My system specs: Ubuntu 17.10, 4 gb RAM, 50 gb swap
I would like to crawl all 24.453 records from https://www.sanego.de/Arzt/Allgemeine+Chirurgie/.
I cannot load the page, seemingly due to its size
Initially the webpage displays only first 30 records. By clicking a button 'title="Mehr anzeigen"' one time I can load another +30 more records. This can be repeated until all the records are loaded. So, its generated dynamically with javascript.
My idea is to press the button 'title="Mehr anzeigen"' as many times as it is needed for all the 24.453 records to be displayed on the page. Once it's done, I will be able to parse the page and collect all the records.
I tried two different spiders for this. First, I tried to do that with writing a Scrapy spider implementing Selenium for rendering the dynamic content. However, this solution turned out to be too costly in terms of memory usage. The process eats all the RAM and crashes after around 1500 records is loaded
I assumed that this solution may be faster and less memory demanding then the previous one, however, the page loading exceeds Splash's max timeout limit of 3600 seconds and the spider crashes. I'll provide only this spider's code below, since I feel that Splash may be a better solution for this case. Please, ask if you'd like me to add the other one's too.
I ran each of the spiders in cgroups imposing memory limit of 1gb. The spides stay within the memory limits, but crash anyway before the page is fully loaded.
Please, provide me with any suggestions on how can I acheive the goal
That's how I start splash:
sudo cgexec -g memory:limitmem docker run -it --memory="1024m"

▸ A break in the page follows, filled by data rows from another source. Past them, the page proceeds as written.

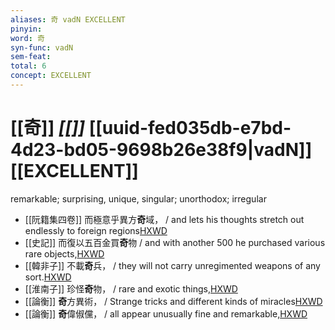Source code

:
 ```yaml
---
aliases: 奇 vadN EXCELLENT
pinyin: 
word: 奇
syn-func: vadN
sem-feat: 
total: 6
concept: EXCELLENT 
---
```

# [[奇]] *[[]]*  [[uuid-fed035db-e7bd-4d23-bd05-9698b26e38f9|vadN]] [[EXCELLENT]]
remarkable; surprising, unique, singular; unorthodox; irregular
 - [[阮籍集四卷]] 而極意乎異方**奇**域， / and lets his thoughts stretch out endlessly to foreign regions[HXWD](https://hxwd.org/textview.html?location=CH2b1558_CHANT_004-17a.31)
 - [[史記]] 而復以五百金買**奇**物 / and with another 500 he purchased various rare objects,[HXWD](https://hxwd.org/textview.html?location=KR2a0001_tls_085-4a.6)
 - [[韓非子]] 不載**奇**兵， / they will not carry unregimented weapons of any sort.[HXWD](https://hxwd.org/textview.html?location=KR3c0005_tls_004-12a.3)
 - [[淮南子]] 珍怪**奇**物， / rare and exotic things,[HXWD](https://hxwd.org/textview.html?location=KR3j0010_tls_009-26a.12)
 - [[論衡]] **奇**方異術， / Strange tricks and different kinds of miracles[HXWD](https://hxwd.org/textview.html?location=KR3j0080_tls_024-9a.9)
 - [[論衡]] **奇**偉俶儻， / all appear unusually fine and remarkable,[HXWD](https://hxwd.org/textview.html?location=KR3j0080_tls_039-5a.29)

--memory-swappiness="100" -p 8050:8050 scrapinghub/splash --max-timeout 3600
That's how I run the spider:
sudo cgexec -g memory:limitmem scrapy crawl spersonel_spider
Main part of the spider:
from scrapy_splash import SplashRequest
import time
import json
import scrapy
from scrapy import Request
from sanego.items import PersonelItem
class SanegoSpider(scrapy.Spider):
name = "spersonel_spider"
start_urls = ['https://www.sanego.de/Arzt/Fachgebiete/','https://www.sanego.de/Zahnarzt/Fachgebiete/', 'https://www.sanego.de/Heilpraktiker/Fachgebiete/', 'https://www.sanego.de/Tierarzt/Fachgebiete/',]
def parse(self, response):
search_urls = ["https://www.sanego.de" + url for url in response.xpath('//ul[@class="itemList"]/li[contains(@class,"col-md-4")]/a/@href').extract()]
script = """
function main(splash)
local url = splash.args.url
splash.images_enabled = false
assert(splash:go(url))
assert(splash:wait(1))
local element = splash:select('.loadMore')
while element ~= nil do
assert(element:mouse_click())
assert(splash:wait{2,cancel_on_error=true})

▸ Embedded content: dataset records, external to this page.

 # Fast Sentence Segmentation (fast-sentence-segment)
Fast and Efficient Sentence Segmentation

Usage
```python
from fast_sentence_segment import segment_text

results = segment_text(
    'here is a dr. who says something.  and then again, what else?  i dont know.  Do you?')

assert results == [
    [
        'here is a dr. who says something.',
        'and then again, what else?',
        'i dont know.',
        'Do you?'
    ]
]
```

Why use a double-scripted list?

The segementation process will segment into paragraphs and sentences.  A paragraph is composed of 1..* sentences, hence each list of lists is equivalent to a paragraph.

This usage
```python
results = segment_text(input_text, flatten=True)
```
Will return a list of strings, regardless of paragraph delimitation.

element = splash:select('.loadMore')
end
return {
html = splash:html(),
--png = splash:png(),
--har = splash:har(),
}
end
"""
for url in search_urls:
if url == 'https://www.sanego.de/Arzt/Allgemeine+Chirurgie/':
yield SplashRequest(url, self.parse_search_results, args={'wait': 2, 'lua_source': script, 'timeout':3600},endpoint='execute', headers={'User-Agent':'Mozilla/5.0 (Macintosh; Intel Mac OS X 10_12_6) AppleWebKit/603.3.8 (KHTML, like Gecko) Version/10.1.2 Safari/603.3.8'})

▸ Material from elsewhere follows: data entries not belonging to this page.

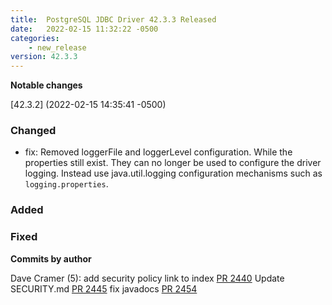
 ```yaml
---
title:  PostgreSQL JDBC Driver 42.3.3 Released
date:   2022-02-15 11:32:22 -0500
categories:
    - new_release
version: 42.3.3
---
```

**Notable changes**

[42.3.2] (2022-02-15 14:35:41 -0500)
### Changed
- fix: Removed loggerFile and loggerLevel configuration. While the properties still exist. 
  They can no longer be used to configure the driver logging. Instead use java.util.logging
  configuration mechanisms such as `logging.properties`. 

### Added

### Fixed

<!--more-->

**Commits by author**

Dave Cramer (5):
      add security policy link to index [PR 2440](https://github.com/pgjdbc/pgjdbc/pull/2440)
      Update SECURITY.md [PR 2445](https://github.com/pgjdbc/pgjdbc/pull/2445)
      fix javadocs [PR 2454](https://github.com/pgjdbc/pgjdbc/pull/2454)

That page loads more data on AJAX, so simulate AJAX using simple Scrapy, without using Splash.
import requests
cookies = {
'sanego_sessid': 'meomk0luq31rcjl5qp38tsftp1',
'AWSELB': '0D1143B71ECAB811932E9F0030D39880BEAC9BABBC8CD3C44A99B4B781E433D347A4C2A6FDF836A5F4A4BE16334FBDA671EC87316CB08EB740C12A444F7E4A1EE15E3F26E2',
'_ga': 'GA1.2.882998560.1521622515',
'_gid': 'GA1.2.2063658924.1521622515',
'_gat': '1',
}
headers = {
'Origin': 'https://www.sanego.de',
'Accept-Encoding': 'gzip, deflate, br',
'Accept-Language': 'en-US,en;q=0.9',
'User-Agent': 'Mozilla/5.0 (Windows NT 10.0; Win64; x64) AppleWebKit/537.36 (KHTML, like Gecko) Chrome/64.0.3282.186 Safari/537.36',
'Content-Type': 'application/x-www-form-urlencoded; charset=UTF-8',
'Accept': 'text/javascript, text/html, application/xml, text/xml, */*',
'Referer': 'https://www.sanego.de/Arzt/Allgemeine+Chirurgie/',
'X-Requested-With': 'XMLHttpRequest',
'Connection': 'keep-alive',
'DNT': '1',
}
data = [
('doctorType', 'Arzt'),
('federalStateOrMedicalArea', 'Allgemeine Chirurgie'),
('p', '1'),
('sortBy', ''),
('sortOrder', ''),
]
response = FormRequest('https://www.sanego.de/ajax/load-more-doctors-for-search', headers=headers, cookies=cookies, formdata=data)
Notice the ('p', '1')
argument, and keep increment it until you reach final page.